Saved entries
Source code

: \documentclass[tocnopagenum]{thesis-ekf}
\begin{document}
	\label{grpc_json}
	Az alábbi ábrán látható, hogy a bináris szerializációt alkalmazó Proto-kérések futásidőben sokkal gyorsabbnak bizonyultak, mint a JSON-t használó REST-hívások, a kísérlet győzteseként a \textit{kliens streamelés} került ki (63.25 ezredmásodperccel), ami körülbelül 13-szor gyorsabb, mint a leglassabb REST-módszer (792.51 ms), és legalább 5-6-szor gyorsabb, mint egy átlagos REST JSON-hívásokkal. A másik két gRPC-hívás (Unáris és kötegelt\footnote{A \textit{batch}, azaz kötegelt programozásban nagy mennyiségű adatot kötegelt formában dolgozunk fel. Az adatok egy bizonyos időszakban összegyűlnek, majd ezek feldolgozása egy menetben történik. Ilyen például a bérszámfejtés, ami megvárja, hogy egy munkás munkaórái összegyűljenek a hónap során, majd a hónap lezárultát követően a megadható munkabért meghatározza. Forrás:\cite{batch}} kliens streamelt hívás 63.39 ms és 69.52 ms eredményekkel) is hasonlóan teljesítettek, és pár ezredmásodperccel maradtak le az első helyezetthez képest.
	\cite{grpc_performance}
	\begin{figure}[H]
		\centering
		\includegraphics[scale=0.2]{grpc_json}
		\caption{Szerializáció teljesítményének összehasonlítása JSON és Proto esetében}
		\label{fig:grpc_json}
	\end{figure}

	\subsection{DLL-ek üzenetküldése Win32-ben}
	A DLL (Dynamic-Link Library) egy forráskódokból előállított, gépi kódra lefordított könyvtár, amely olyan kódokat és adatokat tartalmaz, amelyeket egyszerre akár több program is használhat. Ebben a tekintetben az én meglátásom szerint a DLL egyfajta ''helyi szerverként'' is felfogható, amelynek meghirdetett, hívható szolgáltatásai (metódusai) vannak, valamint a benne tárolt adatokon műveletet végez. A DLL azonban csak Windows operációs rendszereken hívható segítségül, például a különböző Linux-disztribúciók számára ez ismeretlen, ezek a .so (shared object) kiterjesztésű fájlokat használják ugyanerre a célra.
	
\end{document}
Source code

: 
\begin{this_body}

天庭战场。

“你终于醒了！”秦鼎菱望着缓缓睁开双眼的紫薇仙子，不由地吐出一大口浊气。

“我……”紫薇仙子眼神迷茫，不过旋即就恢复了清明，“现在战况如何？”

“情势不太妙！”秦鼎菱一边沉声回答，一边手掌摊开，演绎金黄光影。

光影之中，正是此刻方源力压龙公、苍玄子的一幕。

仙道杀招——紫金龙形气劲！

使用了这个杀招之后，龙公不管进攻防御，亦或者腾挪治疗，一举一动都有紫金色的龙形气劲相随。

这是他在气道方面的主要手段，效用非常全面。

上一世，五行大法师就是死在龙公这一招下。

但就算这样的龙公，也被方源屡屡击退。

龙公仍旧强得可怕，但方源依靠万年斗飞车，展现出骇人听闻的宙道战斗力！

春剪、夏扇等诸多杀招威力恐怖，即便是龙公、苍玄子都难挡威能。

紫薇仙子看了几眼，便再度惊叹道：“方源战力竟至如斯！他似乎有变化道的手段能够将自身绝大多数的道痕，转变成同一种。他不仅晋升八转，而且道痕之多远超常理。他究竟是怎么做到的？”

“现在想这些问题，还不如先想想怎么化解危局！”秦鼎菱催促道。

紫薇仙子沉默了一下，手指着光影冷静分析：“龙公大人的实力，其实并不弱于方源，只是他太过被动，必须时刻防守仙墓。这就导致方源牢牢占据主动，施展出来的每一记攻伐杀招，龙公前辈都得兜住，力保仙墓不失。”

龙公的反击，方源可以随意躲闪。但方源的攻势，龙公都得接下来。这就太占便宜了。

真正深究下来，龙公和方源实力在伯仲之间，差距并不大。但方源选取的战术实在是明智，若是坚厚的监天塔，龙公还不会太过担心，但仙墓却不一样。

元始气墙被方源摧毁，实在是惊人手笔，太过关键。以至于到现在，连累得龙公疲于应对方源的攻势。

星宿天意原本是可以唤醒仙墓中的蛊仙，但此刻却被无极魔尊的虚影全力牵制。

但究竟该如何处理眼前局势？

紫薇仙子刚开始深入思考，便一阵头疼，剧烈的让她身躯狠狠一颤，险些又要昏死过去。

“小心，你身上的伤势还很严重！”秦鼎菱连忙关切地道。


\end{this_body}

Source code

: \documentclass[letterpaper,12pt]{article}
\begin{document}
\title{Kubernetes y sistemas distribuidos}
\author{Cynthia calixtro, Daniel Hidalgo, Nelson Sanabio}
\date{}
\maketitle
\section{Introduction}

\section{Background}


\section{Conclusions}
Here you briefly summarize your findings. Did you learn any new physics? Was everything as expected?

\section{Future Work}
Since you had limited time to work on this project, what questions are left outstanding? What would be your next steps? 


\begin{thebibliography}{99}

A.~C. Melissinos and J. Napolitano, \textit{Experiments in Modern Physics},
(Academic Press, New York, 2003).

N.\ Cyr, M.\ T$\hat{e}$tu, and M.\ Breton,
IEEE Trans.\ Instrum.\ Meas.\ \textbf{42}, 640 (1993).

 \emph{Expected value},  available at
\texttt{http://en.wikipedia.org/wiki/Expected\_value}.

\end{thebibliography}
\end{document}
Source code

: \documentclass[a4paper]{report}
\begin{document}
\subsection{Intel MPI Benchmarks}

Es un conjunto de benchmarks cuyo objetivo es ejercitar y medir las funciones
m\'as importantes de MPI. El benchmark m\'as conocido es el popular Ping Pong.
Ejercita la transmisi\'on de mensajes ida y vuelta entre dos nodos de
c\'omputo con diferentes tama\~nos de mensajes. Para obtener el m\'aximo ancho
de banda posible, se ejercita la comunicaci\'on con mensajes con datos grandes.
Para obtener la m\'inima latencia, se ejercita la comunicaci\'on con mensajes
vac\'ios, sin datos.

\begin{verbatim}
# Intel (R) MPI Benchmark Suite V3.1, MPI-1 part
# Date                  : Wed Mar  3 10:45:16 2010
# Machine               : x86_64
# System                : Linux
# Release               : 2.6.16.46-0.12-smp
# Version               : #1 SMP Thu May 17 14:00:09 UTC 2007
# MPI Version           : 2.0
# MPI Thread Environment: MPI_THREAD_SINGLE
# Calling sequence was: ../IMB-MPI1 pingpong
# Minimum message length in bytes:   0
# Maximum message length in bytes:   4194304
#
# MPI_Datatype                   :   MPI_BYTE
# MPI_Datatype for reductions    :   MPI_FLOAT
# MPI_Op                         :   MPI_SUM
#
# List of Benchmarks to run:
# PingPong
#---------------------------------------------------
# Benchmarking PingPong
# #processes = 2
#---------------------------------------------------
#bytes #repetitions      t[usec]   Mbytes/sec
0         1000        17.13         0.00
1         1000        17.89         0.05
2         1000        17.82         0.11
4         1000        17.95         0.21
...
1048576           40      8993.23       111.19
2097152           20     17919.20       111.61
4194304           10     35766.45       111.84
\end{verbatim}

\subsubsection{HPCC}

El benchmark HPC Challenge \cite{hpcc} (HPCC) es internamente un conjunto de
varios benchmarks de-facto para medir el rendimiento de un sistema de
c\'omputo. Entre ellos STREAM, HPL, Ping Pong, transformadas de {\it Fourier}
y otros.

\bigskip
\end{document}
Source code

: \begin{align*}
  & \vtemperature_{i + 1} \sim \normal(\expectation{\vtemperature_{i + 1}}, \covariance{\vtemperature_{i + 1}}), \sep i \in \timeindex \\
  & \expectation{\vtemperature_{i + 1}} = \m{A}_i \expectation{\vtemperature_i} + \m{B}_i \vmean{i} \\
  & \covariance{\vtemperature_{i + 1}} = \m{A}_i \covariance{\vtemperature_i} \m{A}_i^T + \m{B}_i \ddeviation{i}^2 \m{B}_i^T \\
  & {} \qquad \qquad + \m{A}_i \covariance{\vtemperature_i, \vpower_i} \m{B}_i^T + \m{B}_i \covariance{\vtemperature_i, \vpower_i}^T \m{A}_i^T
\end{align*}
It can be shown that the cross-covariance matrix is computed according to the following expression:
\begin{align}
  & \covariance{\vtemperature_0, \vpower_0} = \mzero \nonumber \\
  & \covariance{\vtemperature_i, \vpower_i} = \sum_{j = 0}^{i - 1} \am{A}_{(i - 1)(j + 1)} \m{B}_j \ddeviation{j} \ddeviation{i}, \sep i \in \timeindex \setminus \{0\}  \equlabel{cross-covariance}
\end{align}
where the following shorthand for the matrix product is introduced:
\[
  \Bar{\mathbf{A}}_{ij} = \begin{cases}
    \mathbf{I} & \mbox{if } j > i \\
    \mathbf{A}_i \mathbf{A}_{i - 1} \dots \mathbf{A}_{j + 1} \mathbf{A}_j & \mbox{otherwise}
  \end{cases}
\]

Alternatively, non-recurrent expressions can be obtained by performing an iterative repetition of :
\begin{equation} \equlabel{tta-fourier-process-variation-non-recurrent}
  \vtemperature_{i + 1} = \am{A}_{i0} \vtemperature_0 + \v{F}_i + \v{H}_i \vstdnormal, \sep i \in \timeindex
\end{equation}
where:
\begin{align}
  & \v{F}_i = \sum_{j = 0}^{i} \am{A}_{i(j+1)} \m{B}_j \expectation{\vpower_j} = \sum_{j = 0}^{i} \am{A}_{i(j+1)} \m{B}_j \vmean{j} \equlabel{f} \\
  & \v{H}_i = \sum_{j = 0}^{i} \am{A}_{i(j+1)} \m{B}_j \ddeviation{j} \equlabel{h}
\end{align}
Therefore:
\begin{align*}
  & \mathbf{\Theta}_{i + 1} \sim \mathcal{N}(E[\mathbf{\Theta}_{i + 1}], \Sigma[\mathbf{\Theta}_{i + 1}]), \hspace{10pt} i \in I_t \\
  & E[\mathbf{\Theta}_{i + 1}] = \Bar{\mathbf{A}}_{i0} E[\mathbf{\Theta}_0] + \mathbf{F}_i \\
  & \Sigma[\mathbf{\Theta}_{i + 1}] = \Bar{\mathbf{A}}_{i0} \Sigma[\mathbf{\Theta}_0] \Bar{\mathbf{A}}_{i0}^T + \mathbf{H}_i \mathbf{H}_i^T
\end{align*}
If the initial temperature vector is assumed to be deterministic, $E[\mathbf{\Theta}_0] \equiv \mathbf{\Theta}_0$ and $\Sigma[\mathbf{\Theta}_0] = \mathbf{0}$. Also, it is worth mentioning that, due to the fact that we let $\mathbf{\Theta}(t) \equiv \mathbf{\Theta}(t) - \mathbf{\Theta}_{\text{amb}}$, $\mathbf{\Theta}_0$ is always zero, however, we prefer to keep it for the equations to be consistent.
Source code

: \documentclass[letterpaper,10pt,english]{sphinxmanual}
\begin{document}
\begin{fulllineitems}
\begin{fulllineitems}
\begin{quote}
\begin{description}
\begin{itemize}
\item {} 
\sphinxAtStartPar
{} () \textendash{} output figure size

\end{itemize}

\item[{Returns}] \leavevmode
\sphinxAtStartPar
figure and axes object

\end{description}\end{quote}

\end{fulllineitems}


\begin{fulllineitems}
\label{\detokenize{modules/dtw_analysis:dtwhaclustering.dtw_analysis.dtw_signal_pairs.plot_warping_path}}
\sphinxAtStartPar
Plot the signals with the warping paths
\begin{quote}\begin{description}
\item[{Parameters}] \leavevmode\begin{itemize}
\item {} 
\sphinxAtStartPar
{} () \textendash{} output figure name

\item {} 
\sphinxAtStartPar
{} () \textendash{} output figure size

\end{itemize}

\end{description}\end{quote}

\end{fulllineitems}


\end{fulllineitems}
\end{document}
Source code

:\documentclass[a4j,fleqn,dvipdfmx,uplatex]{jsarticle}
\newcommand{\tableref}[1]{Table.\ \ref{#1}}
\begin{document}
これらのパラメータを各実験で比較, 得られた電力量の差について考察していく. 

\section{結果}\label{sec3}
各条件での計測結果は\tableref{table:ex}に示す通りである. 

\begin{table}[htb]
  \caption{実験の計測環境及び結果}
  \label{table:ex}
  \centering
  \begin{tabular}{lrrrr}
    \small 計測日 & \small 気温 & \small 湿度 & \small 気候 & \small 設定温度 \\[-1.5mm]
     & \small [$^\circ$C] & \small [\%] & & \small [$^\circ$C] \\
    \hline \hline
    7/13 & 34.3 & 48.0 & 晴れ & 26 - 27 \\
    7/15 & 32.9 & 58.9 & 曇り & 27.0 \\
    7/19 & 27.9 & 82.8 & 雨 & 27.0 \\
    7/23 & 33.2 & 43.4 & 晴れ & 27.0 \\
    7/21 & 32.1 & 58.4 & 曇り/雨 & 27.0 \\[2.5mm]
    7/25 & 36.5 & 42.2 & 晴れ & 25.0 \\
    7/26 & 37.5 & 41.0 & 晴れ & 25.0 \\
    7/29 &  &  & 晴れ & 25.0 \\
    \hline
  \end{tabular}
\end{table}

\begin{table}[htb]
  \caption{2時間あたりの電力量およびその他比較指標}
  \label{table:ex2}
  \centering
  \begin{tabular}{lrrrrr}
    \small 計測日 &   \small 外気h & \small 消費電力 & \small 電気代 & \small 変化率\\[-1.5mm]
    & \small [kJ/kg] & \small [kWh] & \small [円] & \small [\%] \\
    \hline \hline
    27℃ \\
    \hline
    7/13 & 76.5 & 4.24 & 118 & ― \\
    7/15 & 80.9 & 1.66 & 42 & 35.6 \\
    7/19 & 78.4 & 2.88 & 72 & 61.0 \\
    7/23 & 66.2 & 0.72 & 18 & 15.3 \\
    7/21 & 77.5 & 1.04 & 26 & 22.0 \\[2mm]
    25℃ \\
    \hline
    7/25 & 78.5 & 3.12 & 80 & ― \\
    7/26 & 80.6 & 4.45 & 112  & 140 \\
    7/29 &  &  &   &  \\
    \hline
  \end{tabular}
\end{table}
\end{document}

▶ _Task to complete_
Counting only those lines of the data above where the word "equlabel" appears, give the number and nothing more.

▶ _Expected answer_
4